WHAT YOU NEED TO DO: The entries below hold a line with "Yes | ❌ No |" and a line with "- ✅ Telegram bot polling". Return those lines and all that lie between them, exactly and only.

Data records:

○ ○ ○ ○ ○ ○ ○

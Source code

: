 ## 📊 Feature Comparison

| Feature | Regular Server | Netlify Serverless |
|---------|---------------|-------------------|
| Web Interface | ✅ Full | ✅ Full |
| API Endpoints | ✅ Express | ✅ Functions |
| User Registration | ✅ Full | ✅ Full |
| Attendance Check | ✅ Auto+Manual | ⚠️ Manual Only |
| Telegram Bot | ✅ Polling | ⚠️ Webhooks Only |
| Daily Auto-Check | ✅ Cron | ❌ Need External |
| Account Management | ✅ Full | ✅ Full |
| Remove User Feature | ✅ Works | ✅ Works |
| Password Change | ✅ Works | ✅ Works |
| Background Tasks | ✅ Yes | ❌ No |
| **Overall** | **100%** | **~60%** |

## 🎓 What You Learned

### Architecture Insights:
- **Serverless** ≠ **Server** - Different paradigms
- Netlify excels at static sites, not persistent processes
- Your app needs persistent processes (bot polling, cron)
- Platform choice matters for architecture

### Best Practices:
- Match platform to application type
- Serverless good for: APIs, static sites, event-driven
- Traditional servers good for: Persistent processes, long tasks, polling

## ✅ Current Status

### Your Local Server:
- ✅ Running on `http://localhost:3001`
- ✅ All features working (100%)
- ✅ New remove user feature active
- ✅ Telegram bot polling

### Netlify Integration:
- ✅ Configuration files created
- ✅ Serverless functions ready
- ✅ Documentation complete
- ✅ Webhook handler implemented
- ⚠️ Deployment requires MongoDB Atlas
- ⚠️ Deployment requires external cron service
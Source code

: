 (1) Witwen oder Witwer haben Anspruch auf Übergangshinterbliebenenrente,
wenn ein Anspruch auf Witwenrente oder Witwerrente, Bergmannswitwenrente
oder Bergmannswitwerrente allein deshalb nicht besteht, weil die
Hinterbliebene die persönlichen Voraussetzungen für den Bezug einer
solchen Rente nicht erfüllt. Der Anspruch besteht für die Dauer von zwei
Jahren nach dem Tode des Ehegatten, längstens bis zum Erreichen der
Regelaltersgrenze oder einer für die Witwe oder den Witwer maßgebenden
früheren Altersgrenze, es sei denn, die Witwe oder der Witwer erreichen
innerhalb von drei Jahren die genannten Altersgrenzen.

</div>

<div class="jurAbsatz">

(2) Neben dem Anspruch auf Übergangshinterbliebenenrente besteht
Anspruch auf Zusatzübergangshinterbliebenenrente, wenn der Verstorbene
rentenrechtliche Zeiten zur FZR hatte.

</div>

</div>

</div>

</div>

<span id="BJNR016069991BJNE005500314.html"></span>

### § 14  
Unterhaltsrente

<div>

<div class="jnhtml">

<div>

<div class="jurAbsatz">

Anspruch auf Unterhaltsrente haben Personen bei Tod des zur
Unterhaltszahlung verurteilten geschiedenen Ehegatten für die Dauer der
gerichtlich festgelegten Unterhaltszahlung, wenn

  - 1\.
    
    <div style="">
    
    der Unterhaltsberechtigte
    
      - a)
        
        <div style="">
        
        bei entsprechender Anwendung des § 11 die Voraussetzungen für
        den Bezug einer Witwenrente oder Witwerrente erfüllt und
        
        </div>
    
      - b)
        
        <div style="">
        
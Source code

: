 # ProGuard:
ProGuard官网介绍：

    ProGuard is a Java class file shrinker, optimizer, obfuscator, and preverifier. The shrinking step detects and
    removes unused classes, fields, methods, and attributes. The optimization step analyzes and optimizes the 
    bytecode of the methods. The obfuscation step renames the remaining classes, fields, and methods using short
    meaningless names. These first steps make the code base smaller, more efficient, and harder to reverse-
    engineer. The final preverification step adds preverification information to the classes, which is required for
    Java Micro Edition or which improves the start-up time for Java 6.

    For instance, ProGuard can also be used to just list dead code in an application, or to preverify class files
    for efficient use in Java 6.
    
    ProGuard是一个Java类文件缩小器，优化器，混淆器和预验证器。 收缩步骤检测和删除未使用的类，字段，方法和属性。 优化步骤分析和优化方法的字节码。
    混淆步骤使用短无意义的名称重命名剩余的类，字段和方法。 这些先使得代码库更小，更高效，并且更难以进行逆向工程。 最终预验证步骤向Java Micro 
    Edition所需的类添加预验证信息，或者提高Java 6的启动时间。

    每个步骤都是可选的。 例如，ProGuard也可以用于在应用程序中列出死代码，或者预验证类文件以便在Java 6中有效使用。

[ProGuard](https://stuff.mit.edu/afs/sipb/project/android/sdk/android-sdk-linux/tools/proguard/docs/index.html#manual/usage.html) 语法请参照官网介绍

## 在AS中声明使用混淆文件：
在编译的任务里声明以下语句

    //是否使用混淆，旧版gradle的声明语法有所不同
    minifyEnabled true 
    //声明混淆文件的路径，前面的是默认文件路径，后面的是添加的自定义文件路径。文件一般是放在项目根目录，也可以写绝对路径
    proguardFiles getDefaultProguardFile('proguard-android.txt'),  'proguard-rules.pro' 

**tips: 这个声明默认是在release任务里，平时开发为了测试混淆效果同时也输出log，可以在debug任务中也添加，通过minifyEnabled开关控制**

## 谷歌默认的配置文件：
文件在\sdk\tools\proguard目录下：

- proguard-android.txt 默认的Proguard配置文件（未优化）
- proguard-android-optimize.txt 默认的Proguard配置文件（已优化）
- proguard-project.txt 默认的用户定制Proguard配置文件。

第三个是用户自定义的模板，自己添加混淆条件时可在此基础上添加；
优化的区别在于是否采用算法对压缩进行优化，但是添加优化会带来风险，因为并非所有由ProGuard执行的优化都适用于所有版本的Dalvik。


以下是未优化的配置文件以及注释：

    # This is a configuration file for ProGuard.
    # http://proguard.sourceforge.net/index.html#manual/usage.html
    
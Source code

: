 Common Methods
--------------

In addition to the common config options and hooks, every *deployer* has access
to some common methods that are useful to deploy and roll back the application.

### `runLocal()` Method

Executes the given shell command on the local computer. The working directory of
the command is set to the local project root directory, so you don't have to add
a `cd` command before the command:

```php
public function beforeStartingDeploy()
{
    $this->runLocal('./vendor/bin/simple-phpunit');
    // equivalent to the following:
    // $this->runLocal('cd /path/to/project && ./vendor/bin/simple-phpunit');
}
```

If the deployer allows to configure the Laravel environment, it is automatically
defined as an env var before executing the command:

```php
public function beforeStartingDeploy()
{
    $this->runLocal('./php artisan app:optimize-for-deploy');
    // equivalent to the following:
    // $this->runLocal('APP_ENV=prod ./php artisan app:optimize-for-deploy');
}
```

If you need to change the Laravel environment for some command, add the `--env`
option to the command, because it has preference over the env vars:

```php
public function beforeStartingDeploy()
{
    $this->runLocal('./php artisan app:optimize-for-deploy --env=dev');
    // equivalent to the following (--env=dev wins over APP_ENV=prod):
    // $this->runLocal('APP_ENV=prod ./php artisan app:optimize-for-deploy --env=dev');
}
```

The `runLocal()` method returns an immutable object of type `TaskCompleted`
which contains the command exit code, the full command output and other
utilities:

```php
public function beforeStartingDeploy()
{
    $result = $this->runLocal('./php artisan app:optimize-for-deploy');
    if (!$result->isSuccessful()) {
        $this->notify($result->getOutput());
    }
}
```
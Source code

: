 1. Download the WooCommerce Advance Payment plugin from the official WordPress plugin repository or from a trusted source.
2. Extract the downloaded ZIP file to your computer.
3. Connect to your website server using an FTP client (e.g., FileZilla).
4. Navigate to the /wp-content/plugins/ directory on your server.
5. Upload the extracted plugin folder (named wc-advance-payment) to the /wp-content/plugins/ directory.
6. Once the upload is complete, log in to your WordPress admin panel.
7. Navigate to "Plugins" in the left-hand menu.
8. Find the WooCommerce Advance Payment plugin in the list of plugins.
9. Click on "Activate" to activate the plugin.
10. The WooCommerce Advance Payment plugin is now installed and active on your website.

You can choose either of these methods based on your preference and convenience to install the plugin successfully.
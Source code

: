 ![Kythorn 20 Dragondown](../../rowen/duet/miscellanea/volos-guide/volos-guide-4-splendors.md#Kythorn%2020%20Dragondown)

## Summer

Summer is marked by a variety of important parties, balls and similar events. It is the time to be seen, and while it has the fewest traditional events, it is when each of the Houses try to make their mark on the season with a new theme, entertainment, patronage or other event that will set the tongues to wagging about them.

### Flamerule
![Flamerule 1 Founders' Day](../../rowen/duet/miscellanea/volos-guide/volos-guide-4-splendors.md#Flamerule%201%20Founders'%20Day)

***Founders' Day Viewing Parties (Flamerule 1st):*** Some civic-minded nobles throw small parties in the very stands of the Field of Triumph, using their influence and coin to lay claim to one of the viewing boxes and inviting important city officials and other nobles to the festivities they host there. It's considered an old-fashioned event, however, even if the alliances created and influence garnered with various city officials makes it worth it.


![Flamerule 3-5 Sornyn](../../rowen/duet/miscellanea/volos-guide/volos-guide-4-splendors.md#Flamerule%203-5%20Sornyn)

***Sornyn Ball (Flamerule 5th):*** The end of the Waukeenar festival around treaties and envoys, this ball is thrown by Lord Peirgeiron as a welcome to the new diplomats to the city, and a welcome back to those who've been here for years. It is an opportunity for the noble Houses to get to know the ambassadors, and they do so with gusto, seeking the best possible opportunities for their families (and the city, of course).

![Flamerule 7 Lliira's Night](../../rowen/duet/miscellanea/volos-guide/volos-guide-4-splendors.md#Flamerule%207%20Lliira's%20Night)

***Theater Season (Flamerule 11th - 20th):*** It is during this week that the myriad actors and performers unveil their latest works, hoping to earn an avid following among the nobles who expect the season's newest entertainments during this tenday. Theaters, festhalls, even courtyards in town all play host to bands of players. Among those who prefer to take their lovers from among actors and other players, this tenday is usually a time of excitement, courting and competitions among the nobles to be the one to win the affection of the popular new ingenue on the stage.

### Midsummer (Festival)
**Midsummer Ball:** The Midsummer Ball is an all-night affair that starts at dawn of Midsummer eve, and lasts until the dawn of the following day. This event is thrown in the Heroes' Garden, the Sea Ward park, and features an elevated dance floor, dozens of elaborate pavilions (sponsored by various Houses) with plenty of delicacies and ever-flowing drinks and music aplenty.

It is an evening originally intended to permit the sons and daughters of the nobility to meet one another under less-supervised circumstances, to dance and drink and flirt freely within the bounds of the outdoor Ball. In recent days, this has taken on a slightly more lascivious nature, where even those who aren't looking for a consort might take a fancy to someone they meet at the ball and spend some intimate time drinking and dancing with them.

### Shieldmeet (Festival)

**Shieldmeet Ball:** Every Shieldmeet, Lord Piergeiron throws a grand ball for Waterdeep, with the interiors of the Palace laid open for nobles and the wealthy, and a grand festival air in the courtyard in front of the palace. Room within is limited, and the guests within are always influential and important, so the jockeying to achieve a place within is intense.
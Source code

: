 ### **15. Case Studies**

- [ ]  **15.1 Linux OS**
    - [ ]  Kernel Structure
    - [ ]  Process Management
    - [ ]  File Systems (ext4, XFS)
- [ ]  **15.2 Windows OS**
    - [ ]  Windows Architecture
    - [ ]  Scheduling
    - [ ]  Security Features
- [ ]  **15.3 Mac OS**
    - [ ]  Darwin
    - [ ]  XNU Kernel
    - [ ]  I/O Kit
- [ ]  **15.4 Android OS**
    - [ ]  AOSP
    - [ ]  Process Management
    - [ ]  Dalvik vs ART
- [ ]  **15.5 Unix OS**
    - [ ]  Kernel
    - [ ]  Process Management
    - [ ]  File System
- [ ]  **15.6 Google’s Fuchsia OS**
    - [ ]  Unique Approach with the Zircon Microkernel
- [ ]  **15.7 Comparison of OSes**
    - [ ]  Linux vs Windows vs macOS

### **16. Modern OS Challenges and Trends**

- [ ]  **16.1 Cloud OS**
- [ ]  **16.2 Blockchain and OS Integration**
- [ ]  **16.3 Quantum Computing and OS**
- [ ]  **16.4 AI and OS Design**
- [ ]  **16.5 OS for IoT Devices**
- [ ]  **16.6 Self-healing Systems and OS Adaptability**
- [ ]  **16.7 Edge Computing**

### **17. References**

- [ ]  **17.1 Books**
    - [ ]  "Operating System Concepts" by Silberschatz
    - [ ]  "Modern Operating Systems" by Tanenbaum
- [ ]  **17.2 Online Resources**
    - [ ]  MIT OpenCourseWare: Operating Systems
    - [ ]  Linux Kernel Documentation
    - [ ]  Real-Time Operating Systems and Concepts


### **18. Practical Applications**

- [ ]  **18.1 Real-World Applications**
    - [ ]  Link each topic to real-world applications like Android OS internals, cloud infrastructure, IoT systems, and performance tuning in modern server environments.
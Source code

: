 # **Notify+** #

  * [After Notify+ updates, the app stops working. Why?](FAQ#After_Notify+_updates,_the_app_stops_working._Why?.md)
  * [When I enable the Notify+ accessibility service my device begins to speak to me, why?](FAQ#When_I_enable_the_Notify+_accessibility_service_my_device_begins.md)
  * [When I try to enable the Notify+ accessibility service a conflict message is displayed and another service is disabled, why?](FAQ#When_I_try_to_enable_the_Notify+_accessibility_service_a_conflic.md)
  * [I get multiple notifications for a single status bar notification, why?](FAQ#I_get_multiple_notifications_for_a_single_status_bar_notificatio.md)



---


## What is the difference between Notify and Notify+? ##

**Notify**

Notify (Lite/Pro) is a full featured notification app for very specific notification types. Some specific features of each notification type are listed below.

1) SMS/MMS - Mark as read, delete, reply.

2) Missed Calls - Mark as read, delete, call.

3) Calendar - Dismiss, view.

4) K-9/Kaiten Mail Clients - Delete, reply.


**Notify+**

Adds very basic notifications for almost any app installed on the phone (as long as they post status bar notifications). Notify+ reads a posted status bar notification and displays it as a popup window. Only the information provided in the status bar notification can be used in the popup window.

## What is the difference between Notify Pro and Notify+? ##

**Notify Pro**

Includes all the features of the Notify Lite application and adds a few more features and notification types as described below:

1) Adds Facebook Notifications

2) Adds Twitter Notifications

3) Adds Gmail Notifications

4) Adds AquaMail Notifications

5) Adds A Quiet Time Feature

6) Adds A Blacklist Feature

○ ○ ○ ○ ○ ○ ○

SOLUTION:
| Background Tasks | ✅ Yes | ❌ No |
| **Overall** | **100%** | **~60%** |

## 🎓 What You Learned

### Architecture Insights:
- **Serverless** ≠ **Server** - Different paradigms
- Netlify excels at static sites, not persistent processes
- Your app needs persistent processes (bot polling, cron)
- Platform choice matters for architecture

### Best Practices:
- Match platform to application type
- Serverless good for: APIs, static sites, event-driven
- Traditional servers good for: Persistent processes, long tasks, polling

## ✅ Current Status

### Your Local Server:
- ✅ Running on `http://localhost:3001`
- ✅ All features working (100%)
- ✅ New remove user feature active
- ✅ Telegram bot polling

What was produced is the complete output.